As for all type traits yielding a type since C++14, there is a corresponding alias template std::enable_if_t<>, which allows you to skip typename and ::type (see Section 2.8 on page 40 for details). Thus, since C++14 you can write
由于从C++14开始,所有的类型萃取(type traits)都会返回一个类型。可以使用一个与之对应的别名模板std::enable_if_t<>,这样就可以省略掉typename和::type(详见第40页的2.8节)。因此,从C++14开始,你可以编写
template<typename T> std::enable_if_t<(sizeof(T) > 4)> foo() { }
If a second argument is passed to enable_if<> or enable_if_t<>:
假如给std::enable_if<>或std::enable_if_t<>传入第2个模板参数:
template<typename T> std::enable_if_t<(sizeof(T) > 4), T> foo() { return T(); }
the enable_if construct expands to this second argument if the expression yields true. So, if MyType is the concrete type passed or deduced as T, whose size is larger than 4, the effect is如果sizeof(T)>4表达式结果为true时,enable_if<>被会扩展成其第2个模板参数。因此,如果MyType是个具体类型或通过T推导的类型,且其size大于4时,那么等价于:
MyType foo();
Note that having the enable_if expression in the middle of a declaration is pretty clumsy. For this reason, the common way to use std::enable_if<> is to use an additional function template argument with a default value:
但是将enable_if表达式放在声明的中间是一个笨拙的做法。因此,使用std::enable_if<>更常见的做法是通常是使用一个额外、带有默认值的模板参数:
template<typename T, typename = std::enable_if_t<(sizeof(T) > 4)>> void foo() { }
which expands to
如果sizeof(T)>4时,它将会被展开为
template<typename T, typename = void> void foo() { }
if sizeof(T) > 4.
If that is still too clumsy, and you want to make the requirement/constraint more explicit, you can define your own name for it using an alias template:
如果这依然不够明智,并且希望需求或约束更加明显,你可以使用别名模板来自定义的一个名称。

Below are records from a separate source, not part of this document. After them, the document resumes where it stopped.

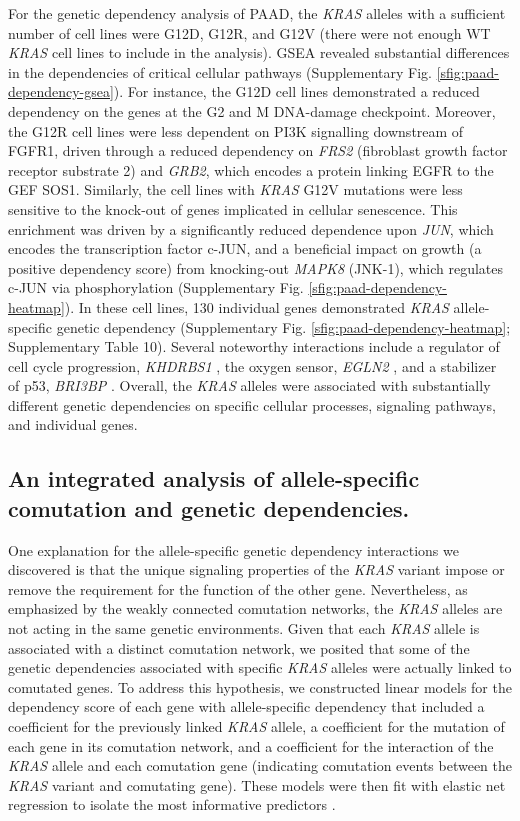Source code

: \documentclass[english, 10pt, letterpaper]{article}
\newcommand{\KRAS}{\emph{KRAS}}
\begin{document}
For the genetic dependency analysis of PAAD, the \KRAS{} alleles with a sufficient number of cell lines were G12D, G12R, and G12V (there were not enough WT \KRAS{} cell lines to include in the analysis).
GSEA revealed substantial differences in the dependencies of critical cellular pathways (Supplementary Fig. \ref{sfig:paad-dependency-gsea}).
For instance, the G12D cell lines demonstrated a reduced dependency on the genes at the G2 and M DNA-damage checkpoint.
Moreover, the G12R cell lines were less dependent on PI3K signalling downstream of FGFR1, driven through a reduced dependency on \emph{FRS2} (fibroblast growth factor receptor substrate 2) and \emph{GRB2}, which encodes a protein linking EGFR to the GEF SOS1.
Similarly, the cell lines with \KRAS{} G12V mutations were less sensitive to the knock-out of genes implicated in cellular senescence.
This enrichment was driven by a significantly reduced dependence upon \emph{JUN}, which encodes the transcription factor c-JUN, and a beneficial impact on growth (a positive dependency score) from knocking-out \emph{MAPK8} (JNK-1), which regulates c-JUN via phosphorylation (Supplementary Fig. \ref{sfig:paad-dependency-heatmap}).
In these cell lines, 130 individual genes demonstrated \KRAS{} allele-specific genetic dependency (Supplementary Fig. \ref{sfig:paad-dependency-heatmap}; Supplementary Table 10).
Several noteworthy interactions include a regulator of cell cycle progression, \emph{KHDRBS1} \cite{Barlat1997ADomain}, the oxygen sensor, \emph{EGLN2} \cite{Ivan2017TheFeedbacks}, and a stabilizer of p53, \emph{BRI3BP} \cite{Ha2008HCCRBP-1Stabilization}.
Overall, the \KRAS{} alleles were associated with substantially different genetic dependencies on specific cellular processes, signaling pathways, and individual genes.


\subsection*{An integrated analysis of allele-specific comutation and genetic dependencies.}

One explanation for the allele-specific genetic dependency interactions we discovered is that the unique signaling properties of the \KRAS{} variant impose or remove the requirement for the function of the other gene. 
Nevertheless, as emphasized by the weakly connected comutation networks, the \KRAS{} alleles are not acting in the same genetic environments.
Given that each \KRAS{} allele is associated with a distinct comutation network, we posited that some of the genetic dependencies associated with specific \KRAS{} alleles were actually linked to comutated genes.
To address this hypothesis, we constructed linear models for the dependency score of each gene with allele-specific dependency that included a coefficient for the previously linked \KRAS{} allele, a coefficient for the mutation of each gene in its comutation network, and a coefficient for the interaction of the \KRAS{} allele and each comutation gene (indicating comutation events between the \KRAS{} variant and comutating gene).
These models were then fit with elastic net regression to isolate the most informative predictors \cite{Zou2005RegularizationNet}.
\end{document}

template<typename T> using EnableIfSizeGreater4 = std::enable_if_t<(sizeof(T) > 4)>; template<typename T, typename = EnableIfSizeGreater4<T>> void foo() { }
See Section 20.3 on page 469 for a discussion of how std::enable_if is implemented.
关于std::enable_if实现的更多讨论,请参阅第469页的20.3节。